Durban protesters gather at the Circus Site for the march. Photo: Jackie Clausen
Durban protesters gather at the Circus Site for the march. Photo: Jackie Clausen

Runners in the Two Oceans Marathon who wear black armbands in support of the Save South Africa campaign will be disqualified and reserve the right to ban athletes who do so‚ says Athletics South Africa (ASA).

But Save SA Save committee member Mark Heywood‚ who also heads up the public interest law centre promoting human rights‚ says he will be among those wearing black armbands on Saturday‚ which “signify that our country is in danger“.

He said more than 1 000 runners have already committed to wearing black armbands and called on more runners – and spectators along the route – to do the same.

The armbands symbolise South Africans’ support for “a government free from corruption and nepotism‚ and in support of a national leadership that is ethical‚ respects our Constitution and Acts in the interest of the people”‚ Save SA said in a statement on Friday.

ASA has also threatened to sanction the Two Oceans Marathon organisers if they are “found to be complicit” with the black armbands campaign‚ said Heywood.

Sports24 reported that race organisers said on Thursday that runners and supporters should not use the Old Mutual Two Oceans Marathon for “political activities“.

“No event held under the auspices of the IAAF‚ ASA and WPA may be used for political campaigning‚” organisers said.

Save SA said it had emphasised that this is not a political protest‚ but “we will abide by their rules”.

“We need to emphasise that our message is one of unity‚ not protest‚ and is aligned to the Two Oceans Marathon campaign of ‘Run for more than yourself’.”

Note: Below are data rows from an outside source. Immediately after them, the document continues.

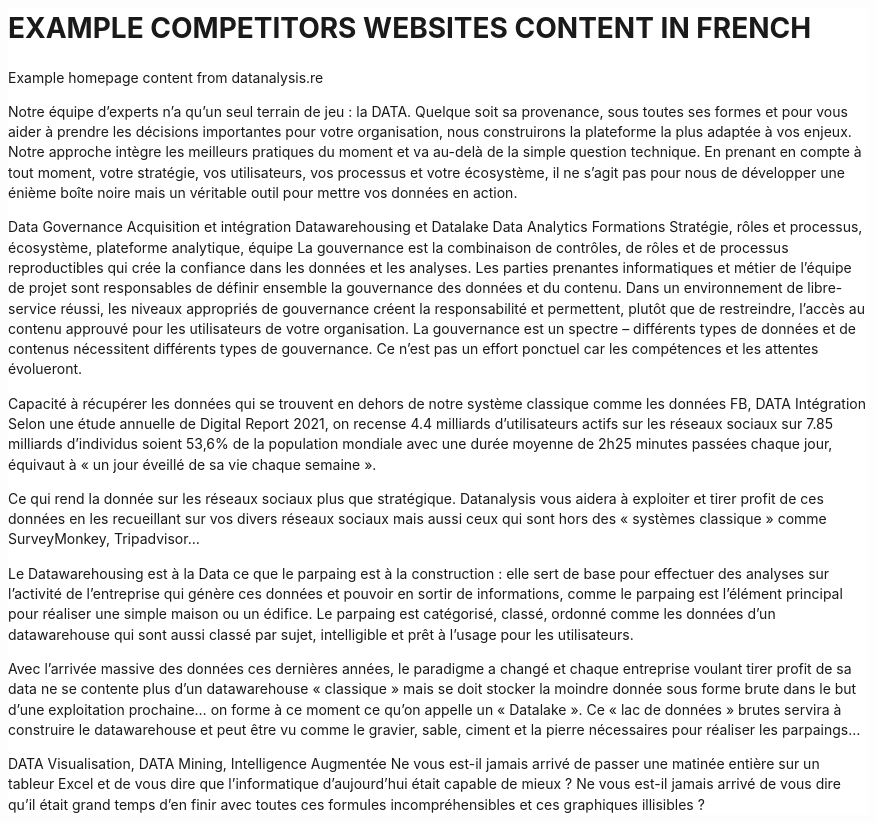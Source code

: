 # EXAMPLE COMPETITORS WEBSITES CONTENT IN FRENCH

Example homepage content from datanalysis.re

Notre équipe d’experts n’a qu’un seul terrain de jeu : la DATA. Quelque soit sa provenance, sous toutes ses formes  et pour vous aider à prendre les décisions importantes pour votre organisation, nous construirons la plateforme la plus adaptée à vos enjeux. Notre approche intègre les meilleurs pratiques du moment et va au-delà de la simple question technique. En prenant en compte à tout moment, votre stratégie, vos utilisateurs, vos processus et votre écosystème, il ne s’agit pas pour nous de développer une énième boîte noire mais un véritable outil pour mettre vos données en action.

Data Governance
Acquisition et intégration
Datawarehousing et Datalake
Data Analytics
Formations
Stratégie, rôles et processus, écosystème, plateforme analytique, équipe
La gouvernance est la combinaison de contrôles, de rôles et de processus reproductibles qui crée la confiance dans les données et les analyses. Les parties prenantes informatiques et métier de l’équipe de projet sont responsables de définir ensemble la gouvernance des données et du contenu. Dans un environnement de libre-service réussi, les niveaux appropriés de gouvernance créent la responsabilité et permettent, plutôt que de restreindre, l’accès au contenu approuvé pour les utilisateurs de votre organisation. La gouvernance est un spectre – différents types de données et de contenus nécessitent différents types de gouvernance. Ce n’est pas un effort ponctuel car les compétences et les attentes évolueront.

Capacité à récupérer les données qui se trouvent en dehors de notre système classique comme les données FB, DATA Intégration
Selon une étude annuelle de Digital Report 2021, on recense 4.4 milliards d’utilisateurs actifs sur les réseaux sociaux sur 7.85 milliards d’individus soient 53,6% de la population mondiale avec une durée moyenne de 2h25 minutes passées chaque jour, équivaut à « un jour éveillé de sa vie chaque semaine ».

Ce qui rend la donnée sur les réseaux sociaux plus que stratégique. Datanalysis vous aidera à exploiter et tirer profit de ces données en les recueillant sur vos divers réseaux sociaux mais aussi ceux qui sont hors des « systèmes classique » comme SurveyMonkey, Tripadvisor…

Le Datawarehousing est à la Data ce que le parpaing est à la construction : elle sert de base pour effectuer des analyses sur l’activité de l’entreprise qui génère ces données et pouvoir en sortir de informations, comme le parpaing est l’élément principal pour réaliser une simple maison ou un édifice. Le parpaing est catégorisé, classé, ordonné comme les données d’un datawarehouse qui sont aussi classé par sujet, intelligible et prêt à l’usage pour les utilisateurs.

Avec l’arrivée massive des données ces dernières années, le paradigme a changé et chaque entreprise voulant tirer profit de sa data ne se contente plus d’un datawarehouse « classique » mais se doit stocker la moindre donnée sous forme brute dans le but d’une exploitation prochaine… on forme à ce moment ce qu’on appelle un « Datalake ».  Ce « lac de données » brutes servira à construire le datawarehouse et peut être vu comme le gravier, sable, ciment et la pierre nécessaires pour réaliser les parpaings…

DATA Visualisation, DATA Mining, Intelligence Augmentée
Ne vous est-il jamais arrivé de passer une matinée entière sur un tableur Excel et de vous dire que l’informatique d’aujourd’hui était capable de mieux ? Ne vous est-il jamais arrivé de vous dire qu’il était grand temps d’en finir avec toutes ces formules incompréhensibles et ces graphiques illisibles ?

Heywood said the black armbands campaign was legal: “We have a constitutional right to freedom of expression. I’ve done over 150 marathons‚ including 17 Comrades. I’ve seen people express themselves on every race they’ve run. We used to do it for the Treatment Action Campaign with our HIV positive bibs and buses. Tomorrow we wear black to signify that our country is in danger.”

He urged runners to be aware of the implications of their participation in the black armbands campaign and to familiarise themselves with the regulations.